Author : Blanka Szeghyová
Publisher :
Page : 255 pages
File Size : 38,26 MB
Release : 2005
Category : Magic
ISBN : 9788096936632
Author : Wolfgang Menzel
Publisher : BoD – Books on Demand
Page : 482 pages
File Size : 14,95 MB
Release : 2023-09-30
Category : Fiction
ISBN : 3368199714
Reprint of the original, first published in 1873.
Author : Carl Schmitt
Publisher : Telos Press Publishing
Page : 372 pages
File Size : 34,1 MB
Release : 2006
Category : Law
ISBN : 9780914386308
Describes the origin of the Eurocentric global order, which Schmitt dates from the discovery of the New World, discusses its specific character and its contribution to civilization, analyzes the reasons for its decline at the end of the 19th century, and concludes with prospects for a new world order.

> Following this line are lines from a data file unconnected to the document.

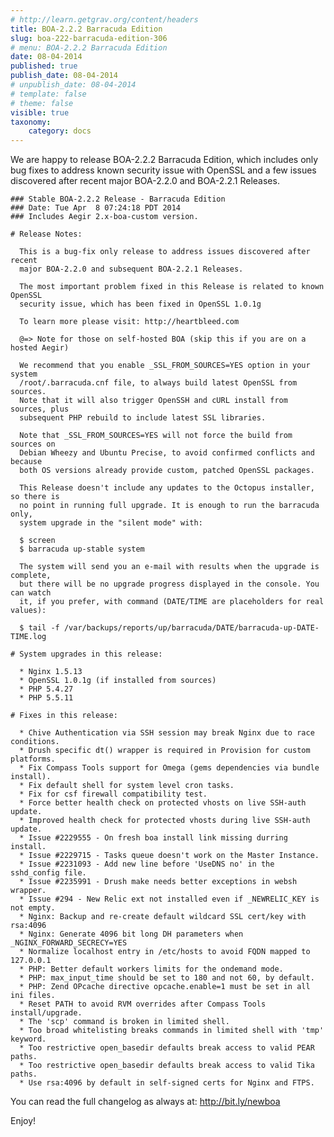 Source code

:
```yaml
---
# http://learn.getgrav.org/content/headers
title: BOA-2.2.2 Barracuda Edition
slug: boa-222-barracuda-edition-306
# menu: BOA-2.2.2 Barracuda Edition
date: 08-04-2014
published: true
publish_date: 08-04-2014
# unpublish_date: 08-04-2014
# template: false
# theme: false
visible: true
taxonomy:
    category: docs
---
```


 We are happy to release BOA-2.2.2 Barracuda Edition, which includes only bug fixes to address known security issue with OpenSSL and a few issues discovered after recent major BOA-2.2.0 and BOA-2.2.1 Releases.

 
    ### Stable BOA-2.2.2 Release - Barracuda Edition
    ### Date: Tue Apr  8 07:24:18 PDT 2014
    ### Includes Aegir 2.x-boa-custom version.
    
    # Release Notes:
    
      This is a bug-fix only release to address issues discovered after recent
      major BOA-2.2.0 and subsequent BOA-2.2.1 Releases.
    
      The most important problem fixed in this Release is related to known OpenSSL
      security issue, which has been fixed in OpenSSL 1.0.1g
    
      To learn more please visit: http://heartbleed.com
    
      @=> Note for those on self-hosted BOA (skip this if you are on a hosted Aegir)
    
      We recommend that you enable _SSL_FROM_SOURCES=YES option in your system
      /root/.barracuda.cnf file, to always build latest OpenSSL from sources.
      Note that it will also trigger OpenSSH and cURL install from sources, plus
      subsequent PHP rebuild to include latest SSL libraries.
    
      Note that _SSL_FROM_SOURCES=YES will not force the build from sources on
      Debian Wheezy and Ubuntu Precise, to avoid confirmed conflicts and because
      both OS versions already provide custom, patched OpenSSL packages.
    
      This Release doesn't include any updates to the Octopus installer, so there is
      no point in running full upgrade. It is enough to run the barracuda only,
      system upgrade in the "silent mode" with:
    
      $ screen
      $ barracuda up-stable system
    
      The system will send you an e-mail with results when the upgrade is complete,
      but there will be no upgrade progress displayed in the console. You can watch
      it, if you prefer, with command (DATE/TIME are placeholders for real values):
    
      $ tail -f /var/backups/reports/up/barracuda/DATE/barracuda-up-DATE-TIME.log
    
    # System upgrades in this release:
    
      * Nginx 1.5.13
      * OpenSSL 1.0.1g (if installed from sources)
      * PHP 5.4.27
      * PHP 5.5.11
    
    # Fixes in this release:
    
      * Chive Authentication via SSH session may break Nginx due to race conditions.
      * Drush specific dt() wrapper is required in Provision for custom platforms.
      * Fix Compass Tools support for Omega (gems dependencies via bundle install).
      * Fix default shell for system level cron tasks.
      * Fix for csf firewall compatibility test.
      * Force better health check on protected vhosts on live SSH-auth update.
      * Improved health check for protected vhosts during live SSH-auth update.
      * Issue #2229555 - On fresh boa install link missing durring install.
      * Issue #2229715 - Tasks queue doesn't work on the Master Instance.
      * Issue #2231093 - Add new line before 'UseDNS no' in the sshd_config file.
      * Issue #2235991 - Drush make needs better exceptions in websh wrapper.
      * Issue #294 - New Relic ext not installed even if _NEWRELIC_KEY is not empty.
      * Nginx: Backup and re-create default wildcard SSL cert/key with rsa:4096
      * Nginx: Generate 4096 bit long DH parameters when _NGINX_FORWARD_SECRECY=YES
      * Normalize localhost entry in /etc/hosts to avoid FQDN mapped to 127.0.0.1
      * PHP: Better default workers limits for the ondemand mode.
      * PHP: max_input_time should be set to 180 and not 60, by default.
      * PHP: Zend OPcache directive opcache.enable=1 must be set in all ini files.
      * Reset PATH to avoid RVM overrides after Compass Tools install/upgrade.
      * The 'scp' command is broken in limited shell.
      * Too broad whitelisting breaks commands in limited shell with 'tmp' keyword.
      * Too restrictive open_basedir defaults break access to valid PEAR paths.
      * Too restrictive open_basedir defaults break access to valid Tika paths.
      * Use rsa:4096 by default in self-signed certs for Nginx and FTPS.
    


 You can read the full changelog as always at: http://bit.ly/newboa

Enjoy!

It is a reasoned, yet passionate argument in defense of the European achievement, not only in creating the first truly global order of international law, but also in limiting war to conflicts among sovereign states, which in effect civilized war.
Author : Colin Clair
Publisher : London ; New York : Academic Press
Page : 544 pages
File Size : 44,79 MB
Release : 1976
Category : Design
ISBN :
Author : Gerhild Scholz Williams
Publisher :
Page : 336 pages
File Size : 33,15 MB
Release : 1996
Category : Literary Criticism
ISBN :
Focusing on knowledge, science and literature in early modern Germany, this collection presents 12 essays on emerging epistemologies regarding: the transcendent nature of the Divine; the natural world; the body; sexuality; intellectual property; aesthetics; demons; and witches.